Wednesday, June 29, 2011

Leaving the nest...

Sometimes, as I'm walking through a dorm hallway, I'll see a tough canvas bag with a name and room number label sewn into it. I know then that either a concerned parent, or a coddled student, purchased a ridiculously expensive laundry service plan from an outside company. The company provides you with a bag, and you fill it with a set amount of laundry (a certain number of shirts, several pants, several pieces of underwear, depending on the plan) and leave it outside your door. Someone from the company picks it up, and depending on the services you purchase, wash, dry, and press your clothes. Your clothes are returned to your dorm, and left in front of your door.

I guess I can understand why some people may purchase these plans for hundreds of dollars every term. They want their kid to focus on studying. Having done their children's laundry since the day they were born, they are worried that their poor, vulnerable children will sink in the brutal world that is the college dorm laundry room.

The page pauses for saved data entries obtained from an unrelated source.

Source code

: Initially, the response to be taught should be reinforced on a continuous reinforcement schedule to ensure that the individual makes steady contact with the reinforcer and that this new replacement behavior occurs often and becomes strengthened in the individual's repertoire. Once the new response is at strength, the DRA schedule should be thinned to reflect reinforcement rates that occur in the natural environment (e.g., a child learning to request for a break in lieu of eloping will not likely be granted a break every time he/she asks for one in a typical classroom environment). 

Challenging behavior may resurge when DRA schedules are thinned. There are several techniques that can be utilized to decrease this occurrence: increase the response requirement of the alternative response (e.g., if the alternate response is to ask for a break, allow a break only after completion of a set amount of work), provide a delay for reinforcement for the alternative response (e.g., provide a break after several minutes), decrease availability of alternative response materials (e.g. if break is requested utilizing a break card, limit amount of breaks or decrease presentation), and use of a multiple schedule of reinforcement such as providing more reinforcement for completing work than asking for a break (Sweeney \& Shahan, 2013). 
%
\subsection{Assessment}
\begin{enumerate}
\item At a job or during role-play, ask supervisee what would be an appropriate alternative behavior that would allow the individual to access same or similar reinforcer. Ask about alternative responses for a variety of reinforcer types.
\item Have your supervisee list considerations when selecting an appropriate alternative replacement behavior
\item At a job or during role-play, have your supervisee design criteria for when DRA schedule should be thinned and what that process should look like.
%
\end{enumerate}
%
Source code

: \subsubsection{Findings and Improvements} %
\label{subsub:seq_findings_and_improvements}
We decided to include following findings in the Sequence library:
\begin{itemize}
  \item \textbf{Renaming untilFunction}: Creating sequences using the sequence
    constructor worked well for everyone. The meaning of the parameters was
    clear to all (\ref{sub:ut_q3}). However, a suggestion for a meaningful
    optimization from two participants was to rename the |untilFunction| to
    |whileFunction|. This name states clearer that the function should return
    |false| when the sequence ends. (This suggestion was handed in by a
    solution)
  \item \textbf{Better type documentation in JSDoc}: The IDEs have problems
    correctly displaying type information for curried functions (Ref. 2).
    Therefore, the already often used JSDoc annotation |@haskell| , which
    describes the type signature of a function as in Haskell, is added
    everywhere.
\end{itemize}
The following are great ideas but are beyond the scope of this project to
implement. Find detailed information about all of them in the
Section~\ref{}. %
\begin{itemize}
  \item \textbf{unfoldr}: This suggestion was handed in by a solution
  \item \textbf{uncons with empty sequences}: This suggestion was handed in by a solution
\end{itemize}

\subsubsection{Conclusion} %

I can understand these concerns, but neither I nor my family could justify these laundry service plans. Cost was a pretty big factor–each use of a college washer or dryer set me back a mere $1.25. Assuming that I had a lot of clothes, and wanted separate light and dark clothing, I paid roughly $5.00 per laundry session. Assuming that I did laundry once every week for each week of my 10 week term, my clothing laundry costs did not exceed $50 dollars. Add in some laundry sessions for sheets, towels, etc. and my total laundry costs set me back a mere $60. This certainly compares favorably with the $400-600 that a laundry service would have charged.

But more broadly, unless there's a compelling reason for doing so (maybe a student goes through sportswear like underwear), parents do a disservice to their children if they hire a laundry service for college. I think budding college students need to step up and do their own laundry. Children eventually become adults with their own households and their own children. As a parent, you don't want their cherished "first time" doing laundry to be in front of a newly purchased machine in a newly rented apartment. Washing your own clothing is a sign of living independently. And isn't that was college is all about?